Cash Flows – Year Ended December 31, 2012 Compared to Year Ended December 31, 2011

The following table details the variances between the years ended 2012 and 2011 for cash flows (in thousands):

 

     Years Ended December 31,           Percent
Change
 
     2012     2011     Variance    

Net cash provided by (used in):

        

Operating activities

   $ 174,638      $ 102,867      $ 71,771        69.8

Investing activities

     (1,006,641     67,763        (1,074,404     (1,585.5 )% 

Financing activities

     835,233        (170,626     1,005,859        589.5
  

 

 

   

 

 

   

 

 

   

Net change in cash and cash equivalents

   $ 3,230      $ 4      $ 3,226     
  

 

 

   

 

 

   

 

 

   

Net cash provided by operating activities for the year ended December 31, 2012 increased compared to the prior year period due to a $41.7 million increase in net earnings from continuing operations excluding non-cash charges and a $30.1 million favorable variance in the change in working capital. The increase in net earnings is primarily due to favorable transportation, processing and other fees from increased gathered and processed volumes; favorable derivative settlements in the current period compared to the prior year period; and increased distributions received from WTLPG (see “– Results of Operations”).

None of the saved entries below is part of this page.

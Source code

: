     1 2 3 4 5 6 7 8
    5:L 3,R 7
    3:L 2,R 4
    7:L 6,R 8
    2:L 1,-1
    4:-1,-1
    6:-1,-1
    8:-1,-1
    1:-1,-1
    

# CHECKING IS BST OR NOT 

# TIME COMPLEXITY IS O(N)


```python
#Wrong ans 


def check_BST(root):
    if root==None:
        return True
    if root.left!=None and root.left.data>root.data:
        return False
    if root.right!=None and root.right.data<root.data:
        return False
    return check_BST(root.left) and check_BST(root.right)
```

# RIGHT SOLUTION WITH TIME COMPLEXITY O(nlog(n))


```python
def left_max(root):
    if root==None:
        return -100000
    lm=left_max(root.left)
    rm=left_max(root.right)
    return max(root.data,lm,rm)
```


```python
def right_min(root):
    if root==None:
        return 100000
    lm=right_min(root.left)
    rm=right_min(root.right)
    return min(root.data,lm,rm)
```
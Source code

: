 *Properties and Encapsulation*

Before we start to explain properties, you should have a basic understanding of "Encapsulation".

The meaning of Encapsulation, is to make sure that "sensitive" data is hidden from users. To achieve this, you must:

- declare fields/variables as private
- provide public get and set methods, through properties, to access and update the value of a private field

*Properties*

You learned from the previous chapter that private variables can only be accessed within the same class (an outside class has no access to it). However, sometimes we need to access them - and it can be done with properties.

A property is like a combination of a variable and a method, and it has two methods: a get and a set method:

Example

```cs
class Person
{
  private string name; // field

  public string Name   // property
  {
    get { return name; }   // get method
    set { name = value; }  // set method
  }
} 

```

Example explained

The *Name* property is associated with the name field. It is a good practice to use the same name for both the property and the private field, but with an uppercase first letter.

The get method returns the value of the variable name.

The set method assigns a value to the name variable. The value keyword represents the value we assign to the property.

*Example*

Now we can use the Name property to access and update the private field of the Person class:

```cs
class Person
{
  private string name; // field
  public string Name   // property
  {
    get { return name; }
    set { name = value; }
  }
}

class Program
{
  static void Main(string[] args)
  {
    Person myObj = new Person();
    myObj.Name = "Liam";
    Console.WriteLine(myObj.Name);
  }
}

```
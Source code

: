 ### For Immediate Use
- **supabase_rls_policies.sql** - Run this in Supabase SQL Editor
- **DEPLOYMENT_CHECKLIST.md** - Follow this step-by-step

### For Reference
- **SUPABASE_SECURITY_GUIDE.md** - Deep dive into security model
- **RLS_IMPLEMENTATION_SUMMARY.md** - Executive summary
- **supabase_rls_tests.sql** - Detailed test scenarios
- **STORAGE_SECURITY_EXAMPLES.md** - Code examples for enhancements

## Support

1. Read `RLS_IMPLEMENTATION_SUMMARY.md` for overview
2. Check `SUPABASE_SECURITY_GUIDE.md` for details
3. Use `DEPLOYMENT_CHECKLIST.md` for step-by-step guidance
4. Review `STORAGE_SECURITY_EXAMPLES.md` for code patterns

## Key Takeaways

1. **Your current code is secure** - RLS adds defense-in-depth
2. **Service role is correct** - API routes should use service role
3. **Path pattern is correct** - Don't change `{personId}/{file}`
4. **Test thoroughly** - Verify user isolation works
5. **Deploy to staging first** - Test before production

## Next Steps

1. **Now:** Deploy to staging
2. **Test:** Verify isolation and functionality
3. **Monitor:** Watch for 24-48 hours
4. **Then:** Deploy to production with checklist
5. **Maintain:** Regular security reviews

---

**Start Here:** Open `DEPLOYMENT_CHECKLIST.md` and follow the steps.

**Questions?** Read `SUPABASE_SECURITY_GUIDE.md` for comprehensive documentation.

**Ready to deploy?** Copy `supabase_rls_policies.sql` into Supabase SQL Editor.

Net cash provided by (used in) investing activities for the year ended December 31, 2012 had an unfavorable variance compared to the prior year period mainly due to (1) $633.6 million net cash paid for acquisition of assets in the current period, including the Cardinal Acquisition (see “– Acquisitions”); (2) net proceeds of $403.6 million received from the sale of Laurel Mountain in the prior period (see “– Dispositions”); and (3) a $128.1 million increase in capital expenditures in the current year period compared to the prior year period (see further discussion of capital expenditures under “–Capital Requirements”), partially offset by $85.0 million paid to acquire the interest in WTLPG in the prior year period and $12.3 million cash paid in capital contributions to Laurel Mountain in the prior year period.

Net cash provided by (used in) financing activities for the year ended December 31, 2012 had a favorable variance compared to the prior year period mainly due to (1) $495.4 million of net proceeds received in the current period from the issuance of our new 6.625% Senior Notes; (2) $319.3 million net proceeds received in the current period from a public offering of common units, including a capital contribution from the General Partner to maintain its 2% interest; and (3) $293.9 million used in the prior year period to redeem the 8.125% Senior Notes and a portion of the 8.75% Senior Notes; partially offset by $30.8 million increased distributions paid in the current year compared to the prior year period.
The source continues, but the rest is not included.